Race remains a third rail topic in America, and Black History Month in February presents an opportunity to stride forward purposefully, or to misstep. Sometimes the line between the two isn’t very wide.
Witness an exchange between two prominent local historians: Dr. Georgette L. Grier-Key, who is executive director and curator of the Eastville Community Historical Society, which keeps alive the legacy of one of Sag Harbor’s tradition African-American neighborhoods, and Liz Burns, director of Rogers Memorial Library in Southampton Village.
At issue is a display to “celebrate” Black History Month at the Southampton library: a display case filled with 15 dolls collected over the years by local resident Sam Johnson. Hearing Oprah Winfrey encourage African-American men and women to collect black memorabilia, he began a collection of rag dolls, some very old, that include examples of blatant racism. His goal, he says, is to “make my collection art instead of hate … to erase the negativity of the collection, to take all the pain away.”
But Dr. Grier-Key strongly objected. In an email to Ms. Burns, also published this week as a Letter to the Editor, she called the display insensitive, decrying it as using “symbols of hate” that “instill psychological harm and inferiority.” She called for more context of “the ramifications of these images” in order to avoid “doing the community a great harm,” adding, “The public deserves more.”
Ms. Burns replied that the library does not view the rag dolls as symbols of hate, but instead called it “a teachable moment,” suggesting that library officials hope “the collection will educate viewers about one part of our nation’s history.” Good and bad, she noted, the library is about sharing history. It wasn’t a satisfactory response to Ms. Grier-Key, who noted that the painful history of African-American men and women is not treated with respect by the display.
It’s worth noting that this is not the first time Mr. Johnson’s display has been at the library — in fact, it’s the eighth. He’s aware of the “politically incorrect” nature of some of the dolls he’s collected, but he’s proud of the collection and sees it as the seed for a museum one day.
It’s a rare controversy with no real villains — and it is a teachable moment, certainly.
“Celebrating Black History” (as the sign on the library’s display says) with this particular collection, and with no real context or explanation, is a problematic way to mark Black History Month, at best. Caricature, in the best possible sense, can be treated as art, and even as a loving attempt to pay tribute to its subject. But it’s an enormous mistake to simply throw provocative images up as a “celebration” without a reasonable conversation about the complexities involved.
Back in September 2018, The Nation explored the collection of a Connecticut woman, Deborah Neff, who has more than 200 similar dolls. It noted that most of them were made by African-American women, and some men, and called the collection “something of extraordinary cultural significance.” So much of early African-American art and craft has been lost over the years, the article noted.

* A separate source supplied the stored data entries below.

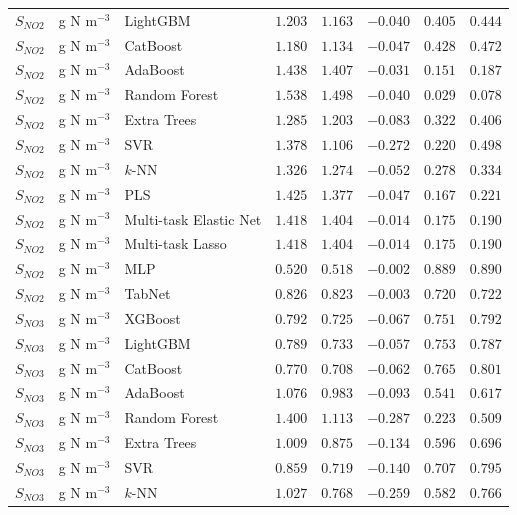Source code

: \begin{longtable}{llp{3.1cm}rrrrr}
$S_{NO2}$ & g N m$^{-3}$ & LightGBM & $1.203$ & $1.163$ & $-0.040$ & $0.405$ & $0.444$ \\
$S_{NO2}$ & g N m$^{-3}$ & CatBoost & $1.180$ & $1.134$ & $-0.047$ & $0.428$ & $0.472$ \\
$S_{NO2}$ & g N m$^{-3}$ & AdaBoost & $1.438$ & $1.407$ & $-0.031$ & $0.151$ & $0.187$ \\
$S_{NO2}$ & g N m$^{-3}$ & Random Forest & $1.538$ & $1.498$ & $-0.040$ & $0.029$ & $0.078$ \\
$S_{NO2}$ & g N m$^{-3}$ & Extra Trees & $1.285$ & $1.203$ & $-0.083$ & $0.322$ & $0.406$ \\
$S_{NO2}$ & g N m$^{-3}$ & SVR & $1.378$ & $1.106$ & $-0.272$ & $0.220$ & $0.498$ \\
$S_{NO2}$ & g N m$^{-3}$ & $k$-NN & $1.326$ & $1.274$ & $-0.052$ & $0.278$ & $0.334$ \\
$S_{NO2}$ & g N m$^{-3}$ & PLS & $1.425$ & $1.377$ & $-0.047$ & $0.167$ & $0.221$ \\
$S_{NO2}$ & g N m$^{-3}$ & Multi-task Elastic Net & $1.418$ & $1.404$ & $-0.014$ & $0.175$ & $0.190$ \\
$S_{NO2}$ & g N m$^{-3}$ & Multi-task Lasso & $1.418$ & $1.404$ & $-0.014$ & $0.175$ & $0.190$ \\
$S_{NO2}$ & g N m$^{-3}$ & MLP & $0.520$ & $0.518$ & $-0.002$ & $0.889$ & $0.890$ \\
$S_{NO2}$ & g N m$^{-3}$ & TabNet & $0.826$ & $0.823$ & $-0.003$ & $0.720$ & $0.722$ \\
$S_{NO3}$ & g N m$^{-3}$ & XGBoost & $0.792$ & $0.725$ & $-0.067$ & $0.751$ & $0.792$ \\
$S_{NO3}$ & g N m$^{-3}$ & LightGBM & $0.789$ & $0.733$ & $-0.057$ & $0.753$ & $0.787$ \\
$S_{NO3}$ & g N m$^{-3}$ & CatBoost & $0.770$ & $0.708$ & $-0.062$ & $0.765$ & $0.801$ \\
$S_{NO3}$ & g N m$^{-3}$ & AdaBoost & $1.076$ & $0.983$ & $-0.093$ & $0.541$ & $0.617$ \\
$S_{NO3}$ & g N m$^{-3}$ & Random Forest & $1.400$ & $1.113$ & $-0.287$ & $0.223$ & $0.509$ \\
$S_{NO3}$ & g N m$^{-3}$ & Extra Trees & $1.009$ & $0.875$ & $-0.134$ & $0.596$ & $0.696$ \\
$S_{NO3}$ & g N m$^{-3}$ & SVR & $0.859$ & $0.719$ & $-0.140$ & $0.707$ & $0.795$ \\
$S_{NO3}$ & g N m$^{-3}$ & $k$-NN & $1.027$ & $0.768$ & $-0.259$ & $0.582$ & $0.766$ \\

\end{longtable}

In fact, the dolls are “survivors, rare expressions of an unquenchable spirit. All of this makes them uneasy and yet ideal objects for how we think about who and what we are in this country,” the article said, noting that no high-profile museum had been willing to display them. One museum director in New York admitted to fears of “pushback.”
Mr. Johnson’s collection appears to be a mix of such true works of African-American folk art and, potentially, some items made for far less laudable reasons: racist dolls that were bought and sold by white people with no regard for the pain they caused.
There is a teachable moment right there: separating out the truly valuable works in his possession, highlighting them and, perhaps, discussing them in light of the other, more distasteful versions nearby. Why is one such a treasure, while the other belongs only in the back corners of historical relevance? It’s a provocative conversation — but not one that comes from throwing them all together in a case, throwing a “Black History Month” sign on it and walking away.
Rogers Memorial Library’s intentions were pure, but there’s clearly room for reconsideration of how successful this “tribute” really was. The good news: Black History Month is only half over, and there’s plenty of opportunity in the future to correct this misstep and take a purposeful step toward something positive.